The chief justice made a decision -- we have to assume it was a decision -- he didn't say this by accident -- to get back into this. And that, I think, is a bit surprising, given what Tom said.
JUDY WOODRUFF: Where, Jeff Shesol, do you come down, though, on this question of -- of damage? Does -- how -- does this have the potential to do damage to the institution of the court?
JEFF SHESOL: I think it does, absolutely.
I think that, as Tom said, so much of the authority of the Supreme Court flows from the fact that it is seen as being above politics. Now, of course, we all understand, much more so now than in the 1930s, that justices are political, that they are ideological, and that, often, that influences their decisions. We're not surprised by -- by this.
But we don't like to think about it very much. We don't really like to believe that. We don't do like to hold on to the idea that, when they put on those black robes, that they separate themselves from the political fray.
And, so, to see Chief Justice Roberts stepping back into it with a comment like this, which is actually quite similar to some comments that Justice Thomas made following the State of the Union address a few weeks ago, is, in itself, a surprising thing.
And I think it's very risky for the court. I think it does risk the integrity of the court, for the very reasons that Tom described.
JUDY WOODRUFF: You agree it's surprising?
TOM GOLDSTEIN: It's a little surprising.
I will say he was answering a law student's question. I don't even know that he was very conscious of the fact that there would be video. I do think that it -- he had made a judgment. They likely have talked about it. It wouldn't be surprising if this coming State of the Union, we were down -- back down to one or zero justices.

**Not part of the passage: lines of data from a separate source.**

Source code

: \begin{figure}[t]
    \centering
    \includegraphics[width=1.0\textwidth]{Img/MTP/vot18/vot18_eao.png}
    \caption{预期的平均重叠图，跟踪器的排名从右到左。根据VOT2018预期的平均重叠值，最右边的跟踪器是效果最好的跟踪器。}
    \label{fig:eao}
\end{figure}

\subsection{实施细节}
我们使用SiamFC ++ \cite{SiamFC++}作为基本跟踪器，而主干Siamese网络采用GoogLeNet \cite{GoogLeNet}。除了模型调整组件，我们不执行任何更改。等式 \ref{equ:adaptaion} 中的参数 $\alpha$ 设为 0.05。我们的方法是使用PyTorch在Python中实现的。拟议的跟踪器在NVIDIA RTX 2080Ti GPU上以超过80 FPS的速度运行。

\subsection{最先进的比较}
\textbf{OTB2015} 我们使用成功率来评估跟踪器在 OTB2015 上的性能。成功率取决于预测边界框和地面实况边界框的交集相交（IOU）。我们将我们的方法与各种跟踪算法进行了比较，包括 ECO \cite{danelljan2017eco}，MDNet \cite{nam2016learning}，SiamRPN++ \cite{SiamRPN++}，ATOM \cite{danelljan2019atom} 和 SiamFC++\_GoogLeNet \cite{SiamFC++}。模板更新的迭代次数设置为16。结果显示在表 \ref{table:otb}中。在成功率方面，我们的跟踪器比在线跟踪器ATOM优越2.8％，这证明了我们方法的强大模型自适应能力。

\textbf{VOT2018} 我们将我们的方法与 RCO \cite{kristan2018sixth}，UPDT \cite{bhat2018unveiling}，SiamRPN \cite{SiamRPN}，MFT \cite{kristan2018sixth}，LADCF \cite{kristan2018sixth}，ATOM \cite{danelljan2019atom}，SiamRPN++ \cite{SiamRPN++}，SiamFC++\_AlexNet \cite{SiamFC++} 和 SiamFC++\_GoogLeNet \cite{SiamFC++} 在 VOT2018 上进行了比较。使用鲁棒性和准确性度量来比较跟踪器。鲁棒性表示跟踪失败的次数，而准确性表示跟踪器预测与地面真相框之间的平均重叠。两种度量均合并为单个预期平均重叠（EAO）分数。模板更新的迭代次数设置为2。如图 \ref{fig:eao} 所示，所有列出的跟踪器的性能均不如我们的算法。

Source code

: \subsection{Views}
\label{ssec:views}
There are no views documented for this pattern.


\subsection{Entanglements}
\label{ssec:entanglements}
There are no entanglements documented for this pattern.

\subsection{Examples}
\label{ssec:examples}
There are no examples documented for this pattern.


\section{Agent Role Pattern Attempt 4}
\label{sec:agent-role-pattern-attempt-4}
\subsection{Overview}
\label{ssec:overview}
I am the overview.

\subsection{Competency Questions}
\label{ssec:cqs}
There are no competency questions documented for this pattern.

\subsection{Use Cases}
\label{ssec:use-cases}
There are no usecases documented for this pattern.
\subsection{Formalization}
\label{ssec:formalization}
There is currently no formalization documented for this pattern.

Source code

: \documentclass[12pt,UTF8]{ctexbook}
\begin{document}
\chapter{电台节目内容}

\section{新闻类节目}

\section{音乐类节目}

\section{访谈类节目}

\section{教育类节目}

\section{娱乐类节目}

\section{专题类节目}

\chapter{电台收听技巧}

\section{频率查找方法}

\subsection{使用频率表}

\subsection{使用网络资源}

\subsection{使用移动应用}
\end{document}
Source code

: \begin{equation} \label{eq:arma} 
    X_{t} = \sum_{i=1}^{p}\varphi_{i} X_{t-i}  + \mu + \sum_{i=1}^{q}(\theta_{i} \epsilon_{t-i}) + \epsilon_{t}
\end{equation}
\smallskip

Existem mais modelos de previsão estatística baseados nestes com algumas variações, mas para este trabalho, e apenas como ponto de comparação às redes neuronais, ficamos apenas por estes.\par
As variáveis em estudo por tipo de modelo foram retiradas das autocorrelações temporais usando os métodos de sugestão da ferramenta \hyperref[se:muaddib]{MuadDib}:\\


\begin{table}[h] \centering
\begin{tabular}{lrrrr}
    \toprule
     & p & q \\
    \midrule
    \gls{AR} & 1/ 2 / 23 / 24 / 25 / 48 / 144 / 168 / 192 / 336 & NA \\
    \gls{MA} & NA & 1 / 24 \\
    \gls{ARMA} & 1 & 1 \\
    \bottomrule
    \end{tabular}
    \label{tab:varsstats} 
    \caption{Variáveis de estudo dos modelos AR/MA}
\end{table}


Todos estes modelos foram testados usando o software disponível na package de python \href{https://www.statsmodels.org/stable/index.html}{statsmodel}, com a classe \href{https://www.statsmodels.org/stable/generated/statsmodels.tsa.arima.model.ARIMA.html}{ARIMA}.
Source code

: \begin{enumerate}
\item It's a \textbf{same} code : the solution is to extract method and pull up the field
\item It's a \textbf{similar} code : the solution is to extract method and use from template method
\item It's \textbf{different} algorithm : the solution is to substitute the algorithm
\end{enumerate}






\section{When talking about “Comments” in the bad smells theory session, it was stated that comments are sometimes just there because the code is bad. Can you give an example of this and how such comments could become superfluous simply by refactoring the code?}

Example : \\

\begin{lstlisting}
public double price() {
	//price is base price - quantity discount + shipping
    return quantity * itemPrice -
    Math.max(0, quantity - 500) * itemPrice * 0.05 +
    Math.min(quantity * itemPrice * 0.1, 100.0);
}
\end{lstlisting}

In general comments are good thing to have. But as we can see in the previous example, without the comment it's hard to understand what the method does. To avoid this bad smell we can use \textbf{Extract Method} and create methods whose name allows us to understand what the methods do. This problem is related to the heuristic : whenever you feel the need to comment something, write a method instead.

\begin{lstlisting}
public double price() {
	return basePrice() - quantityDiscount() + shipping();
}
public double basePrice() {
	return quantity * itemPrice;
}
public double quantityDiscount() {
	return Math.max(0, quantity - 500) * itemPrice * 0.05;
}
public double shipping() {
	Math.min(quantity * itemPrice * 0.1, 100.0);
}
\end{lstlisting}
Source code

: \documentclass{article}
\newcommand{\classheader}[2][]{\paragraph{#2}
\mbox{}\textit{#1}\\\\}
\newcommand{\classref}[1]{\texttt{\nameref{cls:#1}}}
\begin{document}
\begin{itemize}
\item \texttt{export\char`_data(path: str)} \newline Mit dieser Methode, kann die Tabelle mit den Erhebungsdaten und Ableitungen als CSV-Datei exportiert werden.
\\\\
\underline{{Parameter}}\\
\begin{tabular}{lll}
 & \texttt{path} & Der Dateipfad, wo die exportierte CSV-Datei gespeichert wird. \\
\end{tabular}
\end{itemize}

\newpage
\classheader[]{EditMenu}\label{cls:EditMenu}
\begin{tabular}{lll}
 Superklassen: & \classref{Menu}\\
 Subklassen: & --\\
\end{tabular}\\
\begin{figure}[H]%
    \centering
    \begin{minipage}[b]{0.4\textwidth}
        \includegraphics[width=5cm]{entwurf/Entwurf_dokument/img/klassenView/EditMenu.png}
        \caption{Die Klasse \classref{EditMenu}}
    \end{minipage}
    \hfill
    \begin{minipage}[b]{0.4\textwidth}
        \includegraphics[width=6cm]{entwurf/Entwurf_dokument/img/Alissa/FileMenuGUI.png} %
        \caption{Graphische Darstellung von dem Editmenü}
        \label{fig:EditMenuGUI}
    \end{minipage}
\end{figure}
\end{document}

JUDY WOODRUFF: How much difference does it make, whether the justices continue this tradition of appearing, being present at the State of the Union?
TOM GOLDSTEIN: Well, interestingly, it's not so much of a tradition. You know, we have only had spoken State of the Union addresses since about the -- 1913 or so.
Around 2000 to 2005, there was only one justice. In 2000, there were none. It was in the late Clinton administration and then again more recently, since John Roberts has been the chief, that we have had the justices there. So, if they were to disappear, I don't think anyone would take notice.
If it's truly going to be a political event, I think they will make the judgment that they're not a political institution; they probably shouldn't be there.
JUDY WOODRUFF: Jeff Shesol, same...
JEFF SHESOL: I would add, though, that, in 1937, in the middle of the Supreme Court fight -- or on the eve of the Supreme Court fight, President Roosevelt made a very direct attack on the court in the State of the Union address.
This had actually been leaked to the justices in advance of the State of the Union address, and all nine boycotted the speech, which was very disappointing to President Roosevelt. He was very eager to deliver those lines with the justices sitting in front of him.
JUDY WOODRUFF: Well, we don't know what is going to come next in this particular episode, but I know we're all going to be watching at next year's State of the Union to see which, if any, justices show up.
Jeff Shesol, thank you.
Tom Goldstein, thank you.
JEFF SHESOL: Thank you.
TOM GOLDSTEIN: Thanks so much.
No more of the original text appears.